A person doesn’t need a history book or access to a research database to know that the ability to vote has been restricted in this country since its founding. Whether restricted to men, or to people that hold property, or restricted to people who are white. And a person doesn’t need a history book or research database to know that over the course of our 250 year history, many of those restrictions have been explicitly banned. We have ratified Amendments to the Constitution to make sure that women and previously enslaved persons could vote. And it is a sad fact that both Amendments met with resistance.
Which leaves one to wonder, if the country was really founded on such high-minded democratic ideals as I mentioned at the beginning of this article, why have we had to work so hard to guarantee in writing that such large blocks of our populace can vote? If there were no powers trying to disenfranchise our populace, why would we need constitutional amendments to protect against that disenfranchisement?
It is because there are people and organizations who want to limit who can vote. In fact, it may surprise many readers to know that for much of America’s history, non-citizen aliens were freely welcomed to vote in America. But when those non-citizens started voting away from the conservative norm, people on that side of the aisle started raising a hew and cry about restricting the right to vote to citizens. While some municipalities have tried to move the needle back to giving all persons the right to vote, the push back has been that that violates some deep-seated American tradition of citizen-only voting. There is no such tradition, however. In fact, the restriction of voting to citizens is found nowhere in our National Constitution, and only in the last hundred years became codified at the various State levels.

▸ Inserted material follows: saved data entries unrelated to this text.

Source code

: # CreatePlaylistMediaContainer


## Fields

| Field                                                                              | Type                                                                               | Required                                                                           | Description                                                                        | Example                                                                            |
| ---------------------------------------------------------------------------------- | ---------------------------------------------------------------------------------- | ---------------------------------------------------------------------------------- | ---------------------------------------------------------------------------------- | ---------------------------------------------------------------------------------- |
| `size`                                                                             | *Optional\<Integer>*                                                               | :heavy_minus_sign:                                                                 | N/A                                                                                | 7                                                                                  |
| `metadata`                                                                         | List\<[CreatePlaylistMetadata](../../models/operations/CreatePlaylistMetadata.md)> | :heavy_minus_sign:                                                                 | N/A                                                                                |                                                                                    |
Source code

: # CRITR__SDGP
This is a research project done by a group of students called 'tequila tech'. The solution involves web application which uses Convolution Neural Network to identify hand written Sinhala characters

Joseph Stalin said that “Political power does not rest with those who cast votes; political power rests with those who count votes.” Texas Republicans have now found themselves following the dictator’s advice.
We should all be wary of when those already in power, such as the Republicans in Texas, want to pass new laws on how votes are cast and counted. Right now, the political power in Texas rests with the Republicans, and they are taking a page out of Stalin’s book by trying to ensure they stay the ones in control of counting votes.
Why it Matters to Everyone, Not Just Texans
Democrats in opposition to the bill in Texas recently staged a walk-out. By leaving the legislative chamber in Texas, they were able to temporarily forestall a vote on the bill. But, if it goes to a vote, the Republicans have the seats to force it through. In the interim, the Texas Democrats have taken to the national stage. They have gone on the national media, on social media, and they have taken themselves physically to Washington, D.C. to lobby federal lawmakers to pass sweeping voter-protection legislation that would supersede the restrictive Texas bill, among others.
And they have done this because the Texas voting bill is only one of over two hundred that have come up in over forty states to restrict voting. Republicans have dramatized a lie that we need voter restrictions to prevent heinous voting fraud. And they are using that narrative to restrict who can vote, and how the votes are counted. For as long as we, the American populace, allow those in power to determine how they count our votes, we endanger our own ability to be counted. We threaten our own voices by not using them to oppose this Texas bill, now.
To protect our voices, we need to join the Texas Democrats, and lobby all federal lawmakers to pass a comprehensive voting rights bill. Bills like the one in Texas pave the way back to an America where only the landed white men can vote. And that’s not a land of the free.